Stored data
++++++
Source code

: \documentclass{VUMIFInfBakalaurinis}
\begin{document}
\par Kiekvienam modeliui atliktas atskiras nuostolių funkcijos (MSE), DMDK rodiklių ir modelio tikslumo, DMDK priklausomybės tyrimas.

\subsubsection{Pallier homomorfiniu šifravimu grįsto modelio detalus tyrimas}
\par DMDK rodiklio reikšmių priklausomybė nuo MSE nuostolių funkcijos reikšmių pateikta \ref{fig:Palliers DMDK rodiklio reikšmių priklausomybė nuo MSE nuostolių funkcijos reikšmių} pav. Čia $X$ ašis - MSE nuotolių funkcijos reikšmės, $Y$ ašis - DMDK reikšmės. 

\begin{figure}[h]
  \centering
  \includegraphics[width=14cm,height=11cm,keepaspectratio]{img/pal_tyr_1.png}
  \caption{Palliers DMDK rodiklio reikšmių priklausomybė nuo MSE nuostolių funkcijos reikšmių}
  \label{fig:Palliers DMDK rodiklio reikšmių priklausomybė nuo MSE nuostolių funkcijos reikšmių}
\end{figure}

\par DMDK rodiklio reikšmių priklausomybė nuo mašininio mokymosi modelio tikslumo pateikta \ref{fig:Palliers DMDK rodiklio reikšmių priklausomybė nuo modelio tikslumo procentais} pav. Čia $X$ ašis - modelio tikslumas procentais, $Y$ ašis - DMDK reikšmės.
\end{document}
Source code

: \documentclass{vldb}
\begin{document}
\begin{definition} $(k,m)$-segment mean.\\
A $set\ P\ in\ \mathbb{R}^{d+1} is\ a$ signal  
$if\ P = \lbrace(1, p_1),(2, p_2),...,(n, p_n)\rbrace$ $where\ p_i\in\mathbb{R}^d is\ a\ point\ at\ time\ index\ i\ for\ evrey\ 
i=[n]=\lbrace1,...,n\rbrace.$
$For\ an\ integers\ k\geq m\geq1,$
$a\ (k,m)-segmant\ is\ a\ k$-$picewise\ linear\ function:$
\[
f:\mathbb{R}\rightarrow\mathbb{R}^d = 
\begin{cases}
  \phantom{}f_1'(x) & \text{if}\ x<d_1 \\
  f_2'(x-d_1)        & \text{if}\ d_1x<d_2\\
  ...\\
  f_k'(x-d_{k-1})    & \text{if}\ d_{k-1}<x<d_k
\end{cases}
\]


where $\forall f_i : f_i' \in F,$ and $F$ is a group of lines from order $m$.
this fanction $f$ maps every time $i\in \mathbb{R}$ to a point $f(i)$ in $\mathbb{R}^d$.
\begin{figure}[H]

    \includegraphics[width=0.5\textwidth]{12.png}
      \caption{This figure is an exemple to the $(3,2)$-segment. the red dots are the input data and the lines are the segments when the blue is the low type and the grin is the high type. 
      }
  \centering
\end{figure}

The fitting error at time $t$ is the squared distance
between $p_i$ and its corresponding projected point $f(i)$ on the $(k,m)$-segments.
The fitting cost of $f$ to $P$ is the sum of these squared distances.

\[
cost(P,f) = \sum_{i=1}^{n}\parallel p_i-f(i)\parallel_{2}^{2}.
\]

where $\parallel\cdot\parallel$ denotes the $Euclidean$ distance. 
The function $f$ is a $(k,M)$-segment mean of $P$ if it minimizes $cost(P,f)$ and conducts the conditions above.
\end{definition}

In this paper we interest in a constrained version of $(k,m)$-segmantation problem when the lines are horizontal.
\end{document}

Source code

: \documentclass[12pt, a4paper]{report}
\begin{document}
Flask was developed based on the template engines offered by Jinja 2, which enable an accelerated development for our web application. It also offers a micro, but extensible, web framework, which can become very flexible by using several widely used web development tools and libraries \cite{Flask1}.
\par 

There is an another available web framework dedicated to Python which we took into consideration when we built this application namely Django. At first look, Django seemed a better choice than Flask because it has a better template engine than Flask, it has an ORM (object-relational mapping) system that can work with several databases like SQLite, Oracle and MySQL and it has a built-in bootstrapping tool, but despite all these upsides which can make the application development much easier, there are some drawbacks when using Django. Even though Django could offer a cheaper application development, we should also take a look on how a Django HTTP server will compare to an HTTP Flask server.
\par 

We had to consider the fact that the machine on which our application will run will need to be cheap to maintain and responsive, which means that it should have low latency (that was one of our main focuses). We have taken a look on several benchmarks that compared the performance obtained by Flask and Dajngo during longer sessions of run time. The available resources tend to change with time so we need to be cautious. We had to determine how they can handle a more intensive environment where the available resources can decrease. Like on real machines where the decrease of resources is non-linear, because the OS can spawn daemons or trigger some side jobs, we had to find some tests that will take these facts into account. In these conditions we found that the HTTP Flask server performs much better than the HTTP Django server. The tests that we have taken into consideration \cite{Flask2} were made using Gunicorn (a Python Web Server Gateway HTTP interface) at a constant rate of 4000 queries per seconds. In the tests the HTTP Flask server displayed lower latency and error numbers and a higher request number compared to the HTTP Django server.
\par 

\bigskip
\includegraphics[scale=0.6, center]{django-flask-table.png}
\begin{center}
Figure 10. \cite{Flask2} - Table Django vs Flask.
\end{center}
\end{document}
++++++
§ WHAT YOU NEED TO DO
Reproduce all the data exactly. Include every line.

§ WRITTEN ANSWER
Source code

: \documentclass{VUMIFInfBakalaurinis}
\begin{document}
\par Kiekvienam modeliui atliktas atskiras nuostolių funkcijos (MSE), DMDK rodiklių ir modelio tikslumo, DMDK priklausomybės tyrimas.

\subsubsection{Pallier homomorfiniu šifravimu grįsto modelio detalus tyrimas}
\par DMDK rodiklio reikšmių priklausomybė nuo MSE nuostolių funkcijos reikšmių pateikta \ref{fig:Palliers DMDK rodiklio reikšmių priklausomybė nuo MSE nuostolių funkcijos reikšmių} pav. Čia $X$ ašis - MSE nuotolių funkcijos reikšmės, $Y$ ašis - DMDK reikšmės. 

\begin{figure}[h]
  \centering
  \includegraphics[width=14cm,height=11cm,keepaspectratio]{img/pal_tyr_1.png}
  \caption{Palliers DMDK rodiklio reikšmių priklausomybė nuo MSE nuostolių funkcijos reikšmių}
  \label{fig:Palliers DMDK rodiklio reikšmių priklausomybė nuo MSE nuostolių funkcijos reikšmių}
\end{figure}

\par DMDK rodiklio reikšmių priklausomybė nuo mašininio mokymosi modelio tikslumo pateikta \ref{fig:Palliers DMDK rodiklio reikšmių priklausomybė nuo modelio tikslumo procentais} pav. Čia $X$ ašis - modelio tikslumas procentais, $Y$ ašis - DMDK reikšmės.
\end{document}
Source code

: \documentclass{vldb}
\begin{document}
\begin{definition} $(k,m)$-segment mean.\\
A $set\ P\ in\ \mathbb{R}^{d+1} is\ a$ signal  
$if\ P = \lbrace(1, p_1),(2, p_2),...,(n, p_n)\rbrace$ $where\ p_i\in\mathbb{R}^d is\ a\ point\ at\ time\ index\ i\ for\ evrey\ 
i=[n]=\lbrace1,...,n\rbrace.$
$For\ an\ integers\ k\geq m\geq1,$
$a\ (k,m)-segmant\ is\ a\ k$-$picewise\ linear\ function:$
\[
f:\mathbb{R}\rightarrow\mathbb{R}^d = 
\begin{cases}
  \phantom{}f_1'(x) & \text{if}\ x<d_1 \\
  f_2'(x-d_1)        & \text{if}\ d_1x<d_2\\
  ...\\
  f_k'(x-d_{k-1})    & \text{if}\ d_{k-1}<x<d_k
\end{cases}
\]


where $\forall f_i : f_i' \in F,$ and $F$ is a group of lines from order $m$.
this fanction $f$ maps every time $i\in \mathbb{R}$ to a point $f(i)$ in $\mathbb{R}^d$.
\begin{figure}[H]

    \includegraphics[width=0.5\textwidth]{12.png}
      \caption{This figure is an exemple to the $(3,2)$-segment. the red dots are the input data and the lines are the segments when the blue is the low type and the grin is the high type. 
      }
  \centering
\end{figure}

The fitting error at time $t$ is the squared distance
between $p_i$ and its corresponding projected point $f(i)$ on the $(k,m)$-segments.
The fitting cost of $f$ to $P$ is the sum of these squared distances.

\[
cost(P,f) = \sum_{i=1}^{n}\parallel p_i-f(i)\parallel_{2}^{2}.
\]

where $\parallel\cdot\parallel$ denotes the $Euclidean$ distance. 
The function $f$ is a $(k,M)$-segment mean of $P$ if it minimizes $cost(P,f)$ and conducts the conditions above.
\end{definition}

In this paper we interest in a constrained version of $(k,m)$-segmantation problem when the lines are horizontal.
\end{document}

Source code

: \documentclass[12pt, a4paper]{report}
\begin{document}
Flask was developed based on the template engines offered by Jinja 2, which enable an accelerated development for our web application. It also offers a micro, but extensible, web framework, which can become very flexible by using several widely used web development tools and libraries \cite{Flask1}.
\par 

There is an another available web framework dedicated to Python which we took into consideration when we built this application namely Django. At first look, Django seemed a better choice than Flask because it has a better template engine than Flask, it has an ORM (object-relational mapping) system that can work with several databases like SQLite, Oracle and MySQL and it has a built-in bootstrapping tool, but despite all these upsides which can make the application development much easier, there are some drawbacks when using Django. Even though Django could offer a cheaper application development, we should also take a look on how a Django HTTP server will compare to an HTTP Flask server.
\par 

We had to consider the fact that the machine on which our application will run will need to be cheap to maintain and responsive, which means that it should have low latency (that was one of our main focuses). We have taken a look on several benchmarks that compared the performance obtained by Flask and Dajngo during longer sessions of run time. The available resources tend to change with time so we need to be cautious. We had to determine how they can handle a more intensive environment where the available resources can decrease. Like on real machines where the decrease of resources is non-linear, because the OS can spawn daemons or trigger some side jobs, we had to find some tests that will take these facts into account. In these conditions we found that the HTTP Flask server performs much better than the HTTP Django server. The tests that we have taken into consideration \cite{Flask2} were made using Gunicorn (a Python Web Server Gateway HTTP interface) at a constant rate of 4000 queries per seconds. In the tests the HTTP Flask server displayed lower latency and error numbers and a higher request number compared to the HTTP Django server.
\par 

\bigskip
\includegraphics[scale=0.6, center]{django-flask-table.png}
\begin{center}
Figure 10. \cite{Flask2} - Table Django vs Flask.
\end{center}
\end{document}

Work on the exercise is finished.